Tuesday, 16 April 2013

Shipwreck Victim and Brothel Owner Killer Hanged.

In 1865 shipwreck victim Henry Brown was hanged in public at Kirkdale after being convicted of murder for which the motive was never properly established.

32 year old Brown was a boatswain on the Culloden which was wrecked whilst sailing from Quebec to Liverpool in 1854. He was cast adrift in a lifeboat with three others for ten days and survived on a small number of biscuits before being picked up off the coast of Ireland.

By the 1860s Brown had married and set up home in Crump Street where he ran a brothel. He spent the evening of Saturday 3rd December 1864 drinking at Dawson's public house in Greenland Street with friend Thomas Lindon. A man called Thomas McCarthy, who had had a long standing feud with Brown for reasons that were never established, then went into the pub with his landlady and had a glass of ale with Brown, but soon afterwards the three men were arguing in Crump Street. This led to Brown striking McCarthy about the face with the butt of a pistol, while Lindon then kicked him as he was on the floor. Brown's wife then came out of their house and hit McCarthy with a bottle.
McCarthy did not admit himself to the Southern Hospital until the next day and died of brain injuries the following Wednesday. Brown and Lindon had initially been charged with assault but this was changed to murder following the death and they were tried on 17th December at the Liverpool Assizes. Witnesses told how they had seen McCarthy and Lindon fighting before Brown hit McCarthy with the pistol. In his summing up, the judge drew attention to the fact Brown had shouted to Lindon to kill McCarthy whilst he was down. Both men were found guilty and sentenced to death, although the recommendation of mercy for Lindon was upheld.
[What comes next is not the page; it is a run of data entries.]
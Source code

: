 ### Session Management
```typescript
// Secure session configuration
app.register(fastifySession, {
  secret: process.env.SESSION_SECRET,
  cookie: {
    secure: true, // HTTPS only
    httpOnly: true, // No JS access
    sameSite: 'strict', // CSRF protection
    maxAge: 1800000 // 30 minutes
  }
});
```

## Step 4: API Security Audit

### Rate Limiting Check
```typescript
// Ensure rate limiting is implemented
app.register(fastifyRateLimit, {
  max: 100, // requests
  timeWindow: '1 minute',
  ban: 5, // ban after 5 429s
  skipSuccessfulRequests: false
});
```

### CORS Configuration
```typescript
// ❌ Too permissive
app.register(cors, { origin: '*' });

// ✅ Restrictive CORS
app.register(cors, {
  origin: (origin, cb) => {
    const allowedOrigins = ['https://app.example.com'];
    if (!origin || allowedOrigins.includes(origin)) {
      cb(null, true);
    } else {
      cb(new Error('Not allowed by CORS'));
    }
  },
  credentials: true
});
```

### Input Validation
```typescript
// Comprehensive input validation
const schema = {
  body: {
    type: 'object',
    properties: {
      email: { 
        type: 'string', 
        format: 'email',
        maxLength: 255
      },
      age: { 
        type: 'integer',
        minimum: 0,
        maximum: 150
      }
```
Whilst awaiting his fate in Kirkdale Gaol Brown read religious texts and continued to maintain that he had not intended to kill McCarthy.  On the day before his execution he was visited by his father and pregnant wifeand encouraged her to sell up her possessions and go to a better life in America.

Saturday 7th January, the date of the execution was a bitterly cold day and Brown refused breakfast, instead writing a final letter to his wife and unborn child. The crowd was much lower than had attended previous multiple executions there and was estimated at 10-15,000 by the Liverpool Mercury. Brown cried out 'Lord Have Mercy On My Soul' before Calcraft drew the bolt that sent him to his death.